Record set -

--------

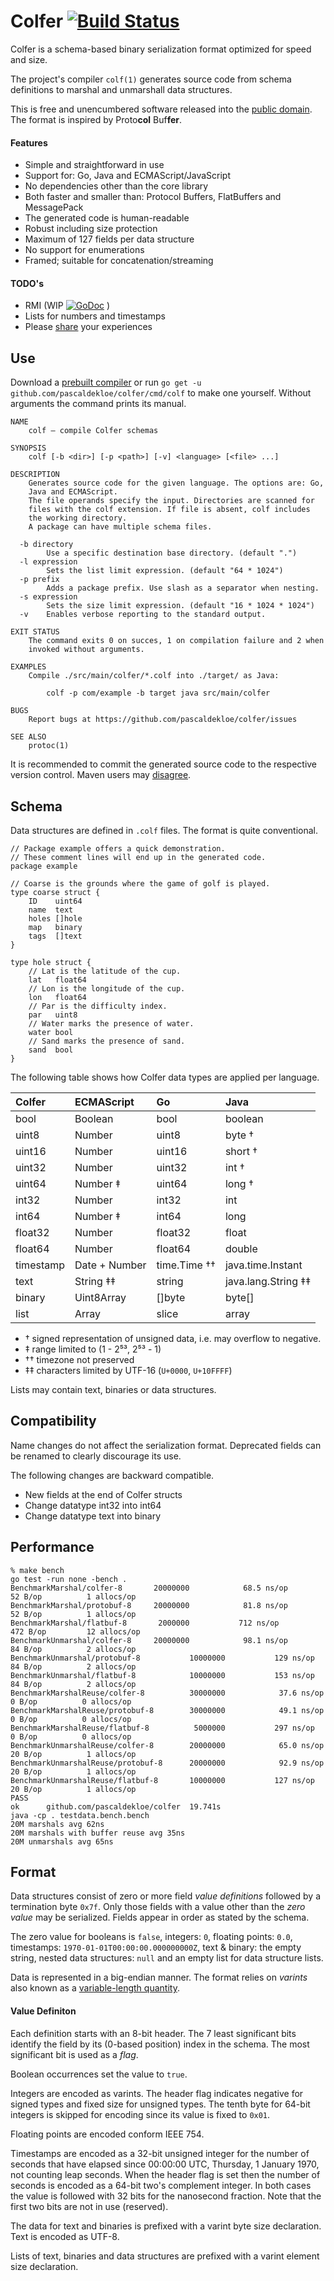 # Colfer [![Build Status](https://travis-ci.org/pascaldekloe/colfer.svg?branch=master)](https://travis-ci.org/pascaldekloe/colfer)

Colfer is a schema-based binary serialization format optimized for speed and
size.

The project's compiler `colf(1)` generates source code from schema definitions
to marshal and unmarshall data structures.

This is free and unencumbered software released into the
[public domain](http://creativecommons.org/publicdomain/zero/1.0).
The format is inspired by Proto**col** Buf**fer**.


#### Features

* Simple and straightforward in use
* Support for: Go, Java and ECMAScript/JavaScript
* No dependencies other than the core library
* Both faster and smaller than: Protocol Buffers, FlatBuffers and MessagePack
* The generated code is human-readable
* Robust including size protection
* Maximum of 127 fields per data structure
* No support for enumerations
* Framed; suitable for concatenation/streaming

#### TODO's

* RMI (WIP
[![GoDoc](https://godoc.org/github.com/pascaldekloe/colfer/rpc?status.svg)](https://godoc.org/github.com/pascaldekloe/colfer/rpc)
)
* Lists for numbers and timestamps
* Please [share](https://github.com/pascaldekloe/colfer/wiki/Users#production-use) your experiences



## Use

Download a [prebuilt compiler](https://github.com/pascaldekloe/colfer/releases)
or run `go get -u github.com/pascaldekloe/colfer/cmd/colf` to make one yourself.
Without arguments the command prints its manual.

```
NAME
	colf — compile Colfer schemas

SYNOPSIS
	colf [-b <dir>] [-p <path>] [-v] <language> [<file> ...]

DESCRIPTION
	Generates source code for the given language. The options are: Go,
	Java and ECMAScript.
	The file operands specify the input. Directories are scanned for
	files with the colf extension. If file is absent, colf includes
	the working directory.
	A package can have multiple schema files.

  -b directory
    	Use a specific destination base directory. (default ".")
  -l expression
    	Sets the list limit expression. (default "64 * 1024")
  -p prefix
    	Adds a package prefix. Use slash as a separator when nesting.
  -s expression
    	Sets the size limit expression. (default "16 * 1024 * 1024")
  -v	Enables verbose reporting to the standard output.

EXIT STATUS
	The command exits 0 on succes, 1 on compilation failure and 2 when
	invoked without arguments.

EXAMPLES
	Compile ./src/main/colfer/*.colf into ./target/ as Java:

		colf -p com/example -b target java src/main/colfer

BUGS
	Report bugs at https://github.com/pascaldekloe/colfer/issues

SEE ALSO
	protoc(1)
```


It is recommended to commit the generated source code to the respective version
control.
Maven users may [disagree](https://github.com/pascaldekloe/colfer/wiki/Java#maven).



## Schema

Data structures are defined in `.colf` files. The format is quite conventional.

```
// Package example offers a quick demonstration.
// These comment lines will end up in the generated code.
package example

// Coarse is the grounds where the game of golf is played.
type coarse struct {
	ID    uint64
	name  text
	holes []hole
	map   binary
	tags  []text
}

type hole struct {
	// Lat is the latitude of the cup.
	lat   float64
	// Lon is the longitude of the cup.
	lon   float64
	// Par is the difficulty index.
	par   uint8
	// Water marks the presence of water.
	water bool
	// Sand marks the presence of sand.
	sand  bool
}
```

The following table shows how Colfer data types are applied per language.

| Colfer	| ECMAScript	| Go		| Java		|
|:--------------|:--------------|:--------------|:--------------|
| bool		| Boolean	| bool		| boolean	|
| uint8		| Number	| uint8		| byte †	|
| uint16	| Number	| uint16	| short †	|
| uint32	| Number	| uint32	| int †		|
| uint64	| Number ‡	| uint64	| long †	|
| int32		| Number	| int32		| int		|
| int64		| Number ‡	| int64		| long		|
| float32	| Number	| float32	| float		|
| float64	| Number	| float64	| double	|
| timestamp	| Date + Number	| time.Time ††	| java.time.Instant |
| text		| String ‡‡	| string	| java.lang.String ‡‡ |
| binary	| Uint8Array	| []byte	| byte[]	|
| list		| Array		| slice		| array		|

* † signed representation of unsigned data, i.e. may overflow to negative.
* ‡ range limited to (1 - 2⁵³, 2⁵³ - 1)
* †† timezone not preserved
* ‡‡ characters limited by UTF-16 (`U+0000`, `U+10FFFF`)

Lists may contain text, binaries or data structures.


## Compatibility

Name changes do not affect the serialization format. Deprecated fields can be
renamed to clearly discourage its use.

The following changes are backward compatible.
* New fields at the end of Colfer structs
* Change datatype int32 into int64
* Change datatype text into binary



## Performance

```
% make bench
go test -run none -bench .
BenchmarkMarshal/colfer-8   	20000000	        68.5 ns/op	      52 B/op	       1 allocs/op
BenchmarkMarshal/protobuf-8 	20000000	        81.8 ns/op	      52 B/op	       1 allocs/op
BenchmarkMarshal/flatbuf-8  	 2000000	       712 ns/op	     472 B/op	      12 allocs/op
BenchmarkUnmarshal/colfer-8 	20000000	        98.1 ns/op	      84 B/op	       2 allocs/op
BenchmarkUnmarshal/protobuf-8         	10000000	       129 ns/op	      84 B/op	       2 allocs/op
BenchmarkUnmarshal/flatbuf-8          	10000000	       153 ns/op	      84 B/op	       2 allocs/op
BenchmarkMarshalReuse/colfer-8        	30000000	        37.6 ns/op	       0 B/op	       0 allocs/op
BenchmarkMarshalReuse/protobuf-8      	30000000	        49.1 ns/op	       0 B/op	       0 allocs/op
BenchmarkMarshalReuse/flatbuf-8       	 5000000	       297 ns/op	       0 B/op	       0 allocs/op
BenchmarkUnmarshalReuse/colfer-8      	20000000	        65.0 ns/op	      20 B/op	       1 allocs/op
BenchmarkUnmarshalReuse/protobuf-8    	20000000	        92.9 ns/op	      20 B/op	       1 allocs/op
BenchmarkUnmarshalReuse/flatbuf-8     	10000000	       127 ns/op	      20 B/op	       1 allocs/op
PASS
ok  	github.com/pascaldekloe/colfer	19.741s
java -cp . testdata.bench.bench
20M marshals avg 62ns
20M marshals with buffer reuse avg 35ns
20M unmarshals avg 65ns
```



## Format

Data structures consist of zero or more field *value definitions* followed by a
termination byte `0x7f`. Only those fields with a value other than the *zero
value* may be serialized. Fields appear in order as stated by the schema.

The zero value for booleans is `false`, integers: `0`, floating points: `0.0`,
timestamps: `1970-01-01T00:00:00.000000000Z`, text & binary: the empty
string, nested data structures: `null` and an empty list for data structure
lists.

Data is represented in a big-endian manner. The format relies on *varints* also
known as a
[variable-length quantity](https://en.wikipedia.org/wiki/Variable-length_quantity).


#### Value Definiton

Each definition starts with an 8-bit header. The 7 least significant bits
identify the field by its (0-based position) index in the schema. The most
significant bit is used as a *flag*.

Boolean occurrences set the value to `true`.

Integers are encoded as varints. The header flag indicates negative for signed
types and fixed size for unsigned types. The tenth byte for 64-bit integers is
skipped for encoding since its value is fixed to `0x01`.

Floating points are encoded conform IEEE 754.

Timestamps are encoded as a 32-bit unsigned integer for the number of seconds
that have elapsed since 00:00:00 UTC, Thursday, 1 January 1970, not counting
leap seconds. When the header flag is set then the number of seconds is encoded
as a 64-bit two's complement integer. In both cases the value is followed with
32 bits for the nanosecond fraction. Note that the first two bits are not in use
(reserved).

The data for text and binaries is prefixed with a varint byte size declaration.
Text is encoded as UTF-8.

Lists of text, binaries and data structures are prefixed with a varint element
size declaration.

--------

What to do -
Where a line of the entries contains the word "declaration", copy that line.

Answer to this exercise -
The data for text and binaries is prefixed with a varint byte size declaration.
size declaration.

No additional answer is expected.